Assuming you have approximately 168 students, and that each of these meetings take about 10 minutes, that’s only about… 28 hours each week. Or is it each month? I’m not sure how often this one is supposed to happen. Let’s assume it’s just once – it’s not like Joey’s performance, behavior, goals, or attendance are likely to change throughout the year. So we’ll just use that extra 28 hours floating around during, say… October.  Nothing that important happens in October anyway. 

(10) I’m not sure what “Data Coaches” are (Step Seven), although each school apparently has several (they must share office space with all the Tutors and Trainers – no wonder Oklahoma schools are so darned inefficient with how they spend district money!)  Apparently while teachers celebrate their one collective decent idea, the Data Coaches do some sort of ceremonial handshake – or perhaps it’s a dance. I’m not familiar with that culture, but I’d really like to see that. There simply aren’t enough dances based on hard educational data.

(11) The Building Principal, on the other hand, reviews “performance data” with Ms. Bullen, but don’t worry – he does it to “support and empower,” not “admonish” (Step Eight). You have to remember that Ms. Bullen is nine years old and unlikely to marry due to a botched elective cosmetic procedure – she cannot be treated like an adult and simply discuss how things are going with her class. Wait! I mean… with Joey. Just how things are going with Joey. 

MsBullen4

(12) We’ll skip ahead a few steps to where you can’t leave for the summer until you make sure Joey and each of your other 167 students are properly tracked and categorized for the next school year (Step Sixteen). It’s important Joey not have any input on what he might be interested in or challenge himself by taking advanced coursework. We don’t want to risk student engagement in a way that might threaten the data! It would actually be more efficient to simply divide the classes by socio-economic status, race, or educational level of whatever parental units happen to be in the picture, but we might miss a few outliers that way. So, we stick to DATA.

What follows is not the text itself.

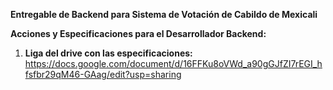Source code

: **Entregable de Backend para Sistema de Votación de Cabildo de Mexicali**

**Acciones y Especificaciones para el Desarrollador Backend:**

1. **Liga del drive con las especificaciones:**
https://docs.google.com/document/d/16FFKu8oVWd_a90gGJfZI7rEGI_hfsfbr29qM46-GAag/edit?usp=sharing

(13) Because you haven’t spent nearly enough time in data meetings for Steps One through Sixteen, and are assumed to have no idea how the year went based on the formal and informal assessments you give throughout the year, your relationship with each student, or anything else that might indicate you have a pulse, you’ll meet with your principal some more and work on your own Value Added Measurement numbers (Step Seventeen).

(14) This would be a great time for Ms. Bullen to lower than neckline a bit and talk to that building principal about making sure she doesn’t have any ELL, Integrated, or otherwise low-performing classes next year. Although she has a heart for struggling students like Joey, they’re totally killing her VAM scores. As Roster Verification and Teacher Linkage become dominant, she’s growing rather resentful of any little turd that hurts her scores and means she’s not getting the merit pay those Pre-AP teachers probably will. I suggest some aggressive accessorizing to distract from those rectangular lips.

(15) You and the other district teachers will spend your summers looking at data on your own time (Step Eighteen), although you’re barely paid for the required 180 days you’ve already spent at school. Only when you pass through the gate painted to look like that trip to Six Flags you can never afford are you free to begin tracking and prejudging next year’s students based on their test scores.

Of course, you’re not in this profession for the summers, or the money, or the remnants of hope you had only a few years ago – that’s not what teaching is about. You have something better than a sense of purpose to what you do, or remnants of self-respect, or even the resources to take your family on even a modest trip – you have data.

Congrats Ms. Bullen! You may have low VAM scores, endless meetings, no summers to yourself, and no money to try to fix that botched surgery, but you’ve had a data-rich year!